20.7 Access to Configuration and Request Information

All this sounds horribly complicated, and, to be honest, it is. But unless you plan to mess around with the guts of Apache (which this book does not encourage you to do), all you really need to know is that these structures exist and that your module can access them at the appropriate moments. Each function exported by a module gets access to the appropriate structure to enable it to function. The appropriate structure depends on the function, of course, but it is typically either a server_rec, the module's per-directory configuration structure (or two), or a request_rec. As we saw earlier, if you have a server_rec, you can get access to your per-server configuration, and if you have a request_rec, you can get access to both your per-server and your per-directory configurations.

20.8 Hooks, Optional Hooks, and Optional Functions

In Apache 1.x modules hooked into the appropriate "phases" of the main server by putting functions into appropriate slots in the module structure. This process is known as "hooking." This has been revised in Apache 2.0 — instead a single function is called at startup in each module, and this registers the functions that need to be called. The registration process also permits the module to specify how it should be ordered relative to other modules for each hook. (In Apache 1.x this was only possible for all hooks in a module instead of individually and also had to be done in the configuration file, rather than being done by the module itself.)

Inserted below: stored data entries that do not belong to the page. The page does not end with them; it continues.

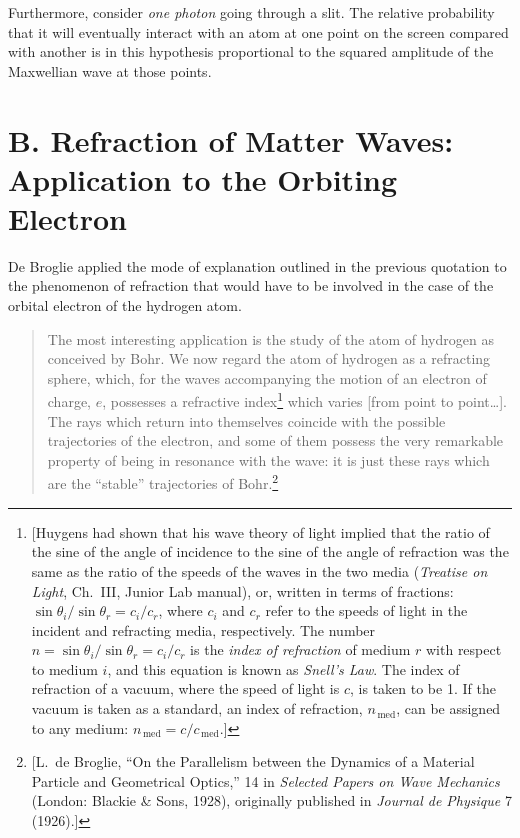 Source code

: Furthermore, consider \emph{one photon} going through a slit. The
relative probability that it will eventually interact with an atom at
one point on the screen compared with another is in this hypothesis
proportional to the squared amplitude of the Maxwellian wave at those
points.

\section*{B. Refraction of Matter Waves: Application to the Orbiting
Electron }

De Broglie applied the mode of explanation outlined in the previous
quotation to the phenomenon of refraction that would have to be involved
in the case of the orbital electron of the hydrogen atom.

\begin{quote}
The most interesting application is the study of the atom of hydrogen as
conceived by Bohr. We now regard the atom of hydrogen as a refracting
sphere, which, for the waves accompanying the motion of an electron of
charge, $e$, possesses a refractive index\footnote{\label{fn:deb_ref}{[}Huygens had
  shown that his wave theory of light implied that the ratio of the sine
  of the angle of incidence to the sine of the angle of refraction was
  the same as the ratio of the speeds of the waves in the two media
  (\emph{Treatise on Light}, Ch.~III, Junior Lab manual), or,
  written in terms of fractions: $\sin\theta_i/\sin\theta_r = c_i/c_r$, where
  $c_i$ and $c_r$ refer to the
  speeds of light in the incident and refracting media, respectively.
  The number $n = \sin\theta_i/\sin\theta_r = c_i/c_r$ is the \emph{index
  of refraction} of medium $r$ with respect to medium $i$, and this equation
  is known as \emph{Snell's Law}. The index of refraction of a vacuum,
  where the speed of light is $c$, is taken to be 1. If the vacuum
  is taken as a standard, an index of refraction,
  $n_{\,\textrm{med}}$, can be assigned to any medium:
  $n_{\,\textrm{med}} = c/c_{\,\textrm{med}}$.{]}}
which varies {[}from point to point\ldots]. The rays which return into
themselves coincide with the possible trajectories of the electron, and
some of them possess the very remarkable property of being in resonance
with the wave: it is just these rays which are the ``stable''
trajectories of Bohr.\footnote{{[}L.\ de Broglie, ``On the Parallelism
  between the Dynamics of a Material Particle and Geometrical Optics,''
  14 in \emph{Selected Papers on Wave Mechanics} (London: Blackie \&
  Sons, 1928), originally published in \emph{Journal de Physique} 7
  (1926).{]}}
\end{quote}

This approach has various advantages. First, the list of hooks can be extended arbitrarily without causing each function to have a huge unwieldy list of NULL entries. Second, optional modules can export their own hooks, which are only invoked when the module is present, but can be registered regardless — and this can be done without modification of the core code.

Another feature of hooks that we think is pretty cool is that, although they are dynamic, they are still typesafe — that is, the compiler will complain if the type of the function registered for a hook doesn't match the hook (and each hook can use a different type of function).[2] They are also extremely efficient.

So, what exactly is a hook? Its a point at which a module can request to be called. So, each hook specifies a function prototype, and each module can specify one (or more in 2.0) function that gets called at the appropriate moment. When the moment arrives, the provider of the hook calls all the functions in order.[3] It may terminate when particular values are returned — the hook functions can return either "declined" or "ok" or an error. In the first case all are called until an error is returned (if one is, of course); in the second, functions are called until either an error or "ok" is returned. A slight complication in Apache 2.0 is that because each hook function can define the return type, it must also define how "ok," "decline," and errors are returned (in 1.x, the return type was fixed, so this was easier).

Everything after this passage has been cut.